Hadley Town Hall
Hadley Town Hall Credit: Staff File Photo

When residents of Hadley gather for a special Town Meeting in late October, they’ll face a busy warrant. It will include a fervent plea to provide a better gathering place for the town’s elders.

Expect emotions to run high.

By collecting over 600 signatures, supporters of a new senior center were able to place this issue directly on the agenda. As the success of the petition drive indicates, older residents in Hadley are tired of being relegated to space in the former Hooker School, the current home of their center.

The 46 Middle St. building is steeped in history – and problems. People who use wheelchairs find it difficult to move about and water drips on those exercising in a basement fitness room. Walls and ceilings are pockmarked with holes. The elevator is cranky and some visitors aren’t brave enough to step aboard it.

Even the building, also used by a few other town departments, seems to say “enough.” The front entrance has been blocked this year.

In a 2013 study of Hadley public buildings, a consultant wrote, “The locations of the senior functions did not create a welcoming environment.”

That an outsider’s nice way of asking, “Uh, what’s going on here?”

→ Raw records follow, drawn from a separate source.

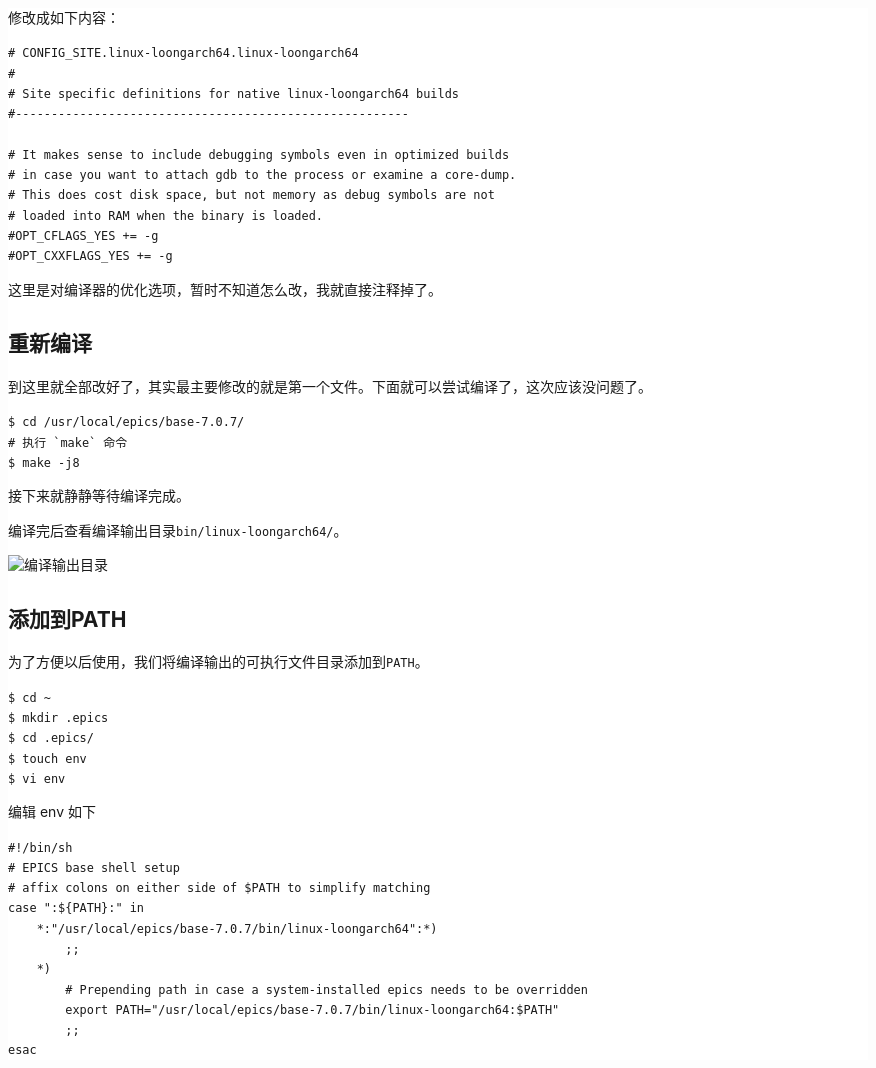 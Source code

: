 修改成如下内容：

``` shell
# CONFIG_SITE.linux-loongarch64.linux-loongarch64
#
# Site specific definitions for native linux-loongarch64 builds
#-------------------------------------------------------

# It makes sense to include debugging symbols even in optimized builds
# in case you want to attach gdb to the process or examine a core-dump.
# This does cost disk space, but not memory as debug symbols are not
# loaded into RAM when the binary is loaded.
#OPT_CFLAGS_YES += -g
#OPT_CXXFLAGS_YES += -g
```

这里是对编译器的优化选项，暂时不知道怎么改，我就直接注释掉了。

## 重新编译

到这里就全部改好了，其实最主要修改的就是第一个文件。下面就可以尝试编译了，这次应该没问题了。

``` shell
$ cd /usr/local/epics/base-7.0.7/
# 执行 `make` 命令
$ make -j8
```

接下来就静静等待编译完成。

编译完后查看编译输出目录`bin/linux-loongarch64/`。

![编译输出目录](https://cdn.staticaly.com/gh/kira-96/Picture/main/blog/images/2023-02-01_14-09-04.png)

## 添加到PATH

为了方便以后使用，我们将编译输出的可执行文件目录添加到`PATH`。

```shell
$ cd ~
$ mkdir .epics
$ cd .epics/
$ touch env
$ vi env
```

编辑 env 如下

``` shell
#!/bin/sh
# EPICS base shell setup
# affix colons on either side of $PATH to simplify matching
case ":${PATH}:" in
    *:"/usr/local/epics/base-7.0.7/bin/linux-loongarch64":*)
        ;;
    *)
        # Prepending path in case a system-installed epics needs to be overridden
        export PATH="/usr/local/epics/base-7.0.7/bin/linux-loongarch64:$PATH"
        ;;
esac
```
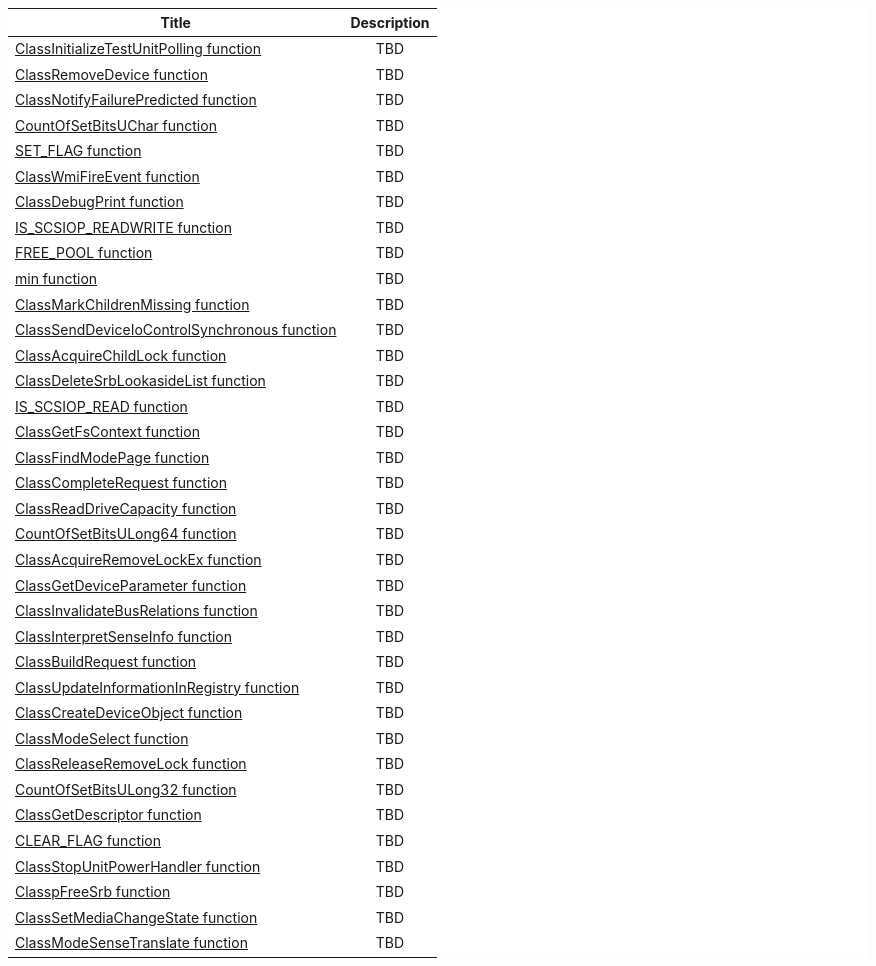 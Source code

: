| Title        | Description    |
| ------------- |:-------------:|
| [ClassInitializeTestUnitPolling function](nf-classpnp-classinitializetestunitpolling.md) | TBD |
| [ClassRemoveDevice function](nf-classpnp-classremovedevice.md) | TBD |
| [ClassNotifyFailurePredicted function](nf-classpnp-classnotifyfailurepredicted.md) | TBD |
| [CountOfSetBitsUChar function](nf-classpnp-countofsetbitsuchar.md) | TBD |
| [SET_FLAG function](nf-classpnp-set-flag.md) | TBD |
| [ClassWmiFireEvent function](nf-classpnp-classwmifireevent.md) | TBD |
| [ClassDebugPrint function](nf-classpnp-classdebugprint.md) | TBD |
| [IS_SCSIOP_READWRITE function](nf-classpnp-is-scsiop-readwrite.md) | TBD |
| [FREE_POOL function](nf-classpnp-free-pool.md) | TBD |
| [min function](nf-classpnp-min.md) | TBD |
| [ClassMarkChildrenMissing function](nf-classpnp-classmarkchildrenmissing.md) | TBD |
| [ClassSendDeviceIoControlSynchronous function](nf-classpnp-classsenddeviceiocontrolsynchronous.md) | TBD |
| [ClassAcquireChildLock function](nf-classpnp-classacquirechildlock.md) | TBD |
| [ClassDeleteSrbLookasideList function](nf-classpnp-classdeletesrblookasidelist.md) | TBD |
| [IS_SCSIOP_READ function](nf-classpnp-is-scsiop-read.md) | TBD |
| [ClassGetFsContext function](nf-classpnp-classgetfscontext.md) | TBD |
| [ClassFindModePage function](nf-classpnp-classfindmodepage.md) | TBD |
| [ClassCompleteRequest function](nf-classpnp-classcompleterequest.md) | TBD |
| [ClassReadDriveCapacity function](nf-classpnp-classreaddrivecapacity.md) | TBD |
| [CountOfSetBitsULong64 function](nf-classpnp-countofsetbitsulong64.md) | TBD |
| [ClassAcquireRemoveLockEx function](nf-classpnp-classacquireremovelockex.md) | TBD |
| [ClassGetDeviceParameter function](nf-classpnp-classgetdeviceparameter.md) | TBD |
| [ClassInvalidateBusRelations function](nf-classpnp-classinvalidatebusrelations.md) | TBD |
| [ClassInterpretSenseInfo function](nf-classpnp-classinterpretsenseinfo.md) | TBD |
| [ClassBuildRequest function](nf-classpnp-classbuildrequest.md) | TBD |
| [ClassUpdateInformationInRegistry function](nf-classpnp-classupdateinformationinregistry.md) | TBD |
| [ClassCreateDeviceObject function](nf-classpnp-classcreatedeviceobject.md) | TBD |
| [ClassModeSelect function](nf-classpnp-classmodeselect.md) | TBD |
| [ClassReleaseRemoveLock function](nf-classpnp-classreleaseremovelock.md) | TBD |
| [CountOfSetBitsULong32 function](nf-classpnp-countofsetbitsulong32.md) | TBD |
| [ClassGetDescriptor function](nf-classpnp-classgetdescriptor.md) | TBD |
| [CLEAR_FLAG function](nf-classpnp-clear-flag.md) | TBD |
| [ClassStopUnitPowerHandler function](nf-classpnp-classstopunitpowerhandler.md) | TBD |
| [ClasspFreeSrb function](nf-classpnp-classpfreesrb.md) | TBD |
| [ClassSetMediaChangeState function](nf-classpnp-classsetmediachangestate.md) | TBD |
| [ClassModeSenseTranslate function](nf-classpnp-classmodesensetranslate.md) | TBD |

In a recent letter to the editor, Lynne Edwards of Hadley, who is 65, cast the issue as a matter of fair play for those who have had everybody’s backs for so long, investing their tax dollars over many decades: “Hadley seniors have often spent their whole lives making this town the wonderful place to live that it is,” she wrote.

Edwards was too polite to say so directly, but the premise of this appeal is that on Oct. 27, residents have an opportunity to show their gratitude.

Given competing demands for town resources, however, the fight for a new senior center is in no way won. But Edwards and others are right that support for a new $3.5 million senior center would be a vote for the well-being of Hadley’s greatest generation.

The senior center project shares the special Town Meeting agenda with requests related to the town library. These two big-ticket projects run the risk of putting leery taxpayers in a naysaying mood.

Both projects have merit – and voters will be able to make judgments once more financial details are available. They shouldn’t have to choose between them, but that may be the reality.

Three warrant articles relate to the library: approval of a preliminary design, a green light for library trustees to apply for a state construction grant and using the current footprint of the Hooker School as the site of a new library.

Advocates of a new senior center want out of the Hooker School anyway, so their objectives may line up on this score with library backers.

There is no question that access to an inviting and accommodating gathering place benefits those in their later years. Too often, elders fall into isolation. Nutrition can suffer. People no longer working full time use centers to promote sociability and stay fit in mind and body – which supports successful independent living.

Needless to say, it will come down to money. While $3.5 million is a lot of it, the estimated cost of renovating the Hooker School, according to a town study, is $3.2 million – without adding air-conditioning.

By the time voters gather, more will be known about the impact of all this proposed spending.  

On Oct.3, the town’s treasurer and its Capital Planning Committee will talk turkey – financially – with senior center advocates. Those who wish to learn more about the project can attend; the meeting starts at 5:30 p.m. in Town Hall.

Town Administrator David G. Nixon said Monday that if the senior center is approved at Town Meeting, Hadley would borrow to cover its cost.

Between now and Oct. 27, elders in Hadley can continue to work to make their dream of a new center come true.

Given their life experience, they’ve seen every pitch hurled. The best one might be the simplest: We were there for you.